■ WORK ITEM ■
Your answer must hold only the lines below from the line containing "Between for 2024</u></a></li>" through the line containing "Explode for 2024</u></a></li>", each reproduced exactly.

■ RECORDS FOR THIS EXERCISE ■
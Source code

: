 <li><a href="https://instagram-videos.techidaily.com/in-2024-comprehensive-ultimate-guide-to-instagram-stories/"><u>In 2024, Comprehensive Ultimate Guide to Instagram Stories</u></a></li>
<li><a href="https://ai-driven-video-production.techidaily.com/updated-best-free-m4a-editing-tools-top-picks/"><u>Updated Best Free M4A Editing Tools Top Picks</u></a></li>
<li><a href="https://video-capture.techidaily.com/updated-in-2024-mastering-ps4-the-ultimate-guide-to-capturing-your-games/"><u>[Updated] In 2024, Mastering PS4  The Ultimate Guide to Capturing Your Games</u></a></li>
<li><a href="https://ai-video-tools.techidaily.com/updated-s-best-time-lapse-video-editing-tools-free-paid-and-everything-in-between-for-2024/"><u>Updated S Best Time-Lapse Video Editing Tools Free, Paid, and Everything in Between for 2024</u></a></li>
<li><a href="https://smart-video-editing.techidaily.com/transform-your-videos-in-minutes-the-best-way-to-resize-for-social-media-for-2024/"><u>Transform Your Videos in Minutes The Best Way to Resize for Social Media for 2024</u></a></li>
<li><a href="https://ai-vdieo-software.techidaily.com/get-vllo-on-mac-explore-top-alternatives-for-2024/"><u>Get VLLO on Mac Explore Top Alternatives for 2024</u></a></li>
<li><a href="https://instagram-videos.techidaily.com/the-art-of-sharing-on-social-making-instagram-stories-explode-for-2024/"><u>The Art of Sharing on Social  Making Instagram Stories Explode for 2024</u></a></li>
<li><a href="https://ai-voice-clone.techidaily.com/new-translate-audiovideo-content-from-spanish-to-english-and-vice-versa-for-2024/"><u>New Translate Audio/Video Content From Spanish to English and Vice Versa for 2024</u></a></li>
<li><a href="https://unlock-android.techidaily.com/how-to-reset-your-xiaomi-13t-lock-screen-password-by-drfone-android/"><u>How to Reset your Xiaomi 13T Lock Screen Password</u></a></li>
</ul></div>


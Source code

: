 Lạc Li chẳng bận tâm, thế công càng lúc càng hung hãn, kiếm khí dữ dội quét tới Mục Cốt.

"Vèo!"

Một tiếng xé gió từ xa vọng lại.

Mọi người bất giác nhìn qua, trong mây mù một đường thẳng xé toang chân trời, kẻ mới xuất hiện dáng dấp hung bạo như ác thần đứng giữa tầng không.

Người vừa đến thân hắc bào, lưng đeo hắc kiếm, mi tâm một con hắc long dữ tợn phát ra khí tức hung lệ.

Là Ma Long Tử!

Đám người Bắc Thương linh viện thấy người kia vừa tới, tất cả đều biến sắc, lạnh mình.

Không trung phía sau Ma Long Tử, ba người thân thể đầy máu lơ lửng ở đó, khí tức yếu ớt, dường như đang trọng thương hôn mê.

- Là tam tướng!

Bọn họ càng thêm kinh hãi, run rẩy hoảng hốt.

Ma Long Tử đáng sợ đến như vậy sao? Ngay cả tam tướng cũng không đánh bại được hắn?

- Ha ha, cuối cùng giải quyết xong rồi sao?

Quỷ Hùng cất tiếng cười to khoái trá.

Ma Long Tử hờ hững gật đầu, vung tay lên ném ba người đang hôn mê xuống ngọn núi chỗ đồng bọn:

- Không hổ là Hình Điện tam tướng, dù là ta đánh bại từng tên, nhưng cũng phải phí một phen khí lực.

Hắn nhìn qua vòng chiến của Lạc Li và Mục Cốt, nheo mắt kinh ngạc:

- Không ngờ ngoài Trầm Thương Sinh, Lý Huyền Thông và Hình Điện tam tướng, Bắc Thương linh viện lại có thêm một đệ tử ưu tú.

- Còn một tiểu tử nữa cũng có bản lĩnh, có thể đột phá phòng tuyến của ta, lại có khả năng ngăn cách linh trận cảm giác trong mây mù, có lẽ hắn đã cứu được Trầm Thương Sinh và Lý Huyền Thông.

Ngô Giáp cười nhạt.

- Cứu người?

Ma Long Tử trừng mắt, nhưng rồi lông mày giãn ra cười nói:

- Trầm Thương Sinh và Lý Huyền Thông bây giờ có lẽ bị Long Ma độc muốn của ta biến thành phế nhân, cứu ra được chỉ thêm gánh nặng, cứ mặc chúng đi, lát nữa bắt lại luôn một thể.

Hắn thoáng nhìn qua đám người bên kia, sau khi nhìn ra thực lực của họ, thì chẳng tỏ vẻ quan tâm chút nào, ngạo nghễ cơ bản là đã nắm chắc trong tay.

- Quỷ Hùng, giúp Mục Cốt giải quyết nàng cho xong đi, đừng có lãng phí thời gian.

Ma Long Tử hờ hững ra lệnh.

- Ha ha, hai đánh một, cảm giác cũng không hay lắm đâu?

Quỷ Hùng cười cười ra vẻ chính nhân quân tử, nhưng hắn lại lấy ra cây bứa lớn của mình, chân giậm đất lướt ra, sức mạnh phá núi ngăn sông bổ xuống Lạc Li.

■ EXERCISE RESULT ■
<li><a href="https://ai-video-tools.techidaily.com/updated-s-best-time-lapse-video-editing-tools-free-paid-and-everything-in-between-for-2024/"><u>Updated S Best Time-Lapse Video Editing Tools Free, Paid, and Everything in Between for 2024</u></a></li>
<li><a href="https://smart-video-editing.techidaily.com/transform-your-videos-in-minutes-the-best-way-to-resize-for-social-media-for-2024/"><u>Transform Your Videos in Minutes The Best Way to Resize for Social Media for 2024</u></a></li>
<li><a href="https://ai-vdieo-software.techidaily.com/get-vllo-on-mac-explore-top-alternatives-for-2024/"><u>Get VLLO on Mac Explore Top Alternatives for 2024</u></a></li>
<li><a href="https://instagram-videos.techidaily.com/the-art-of-sharing-on-social-making-instagram-stories-explode-for-2024/"><u>The Art of Sharing on Social  Making Instagram Stories Explode for 2024</u></a></li>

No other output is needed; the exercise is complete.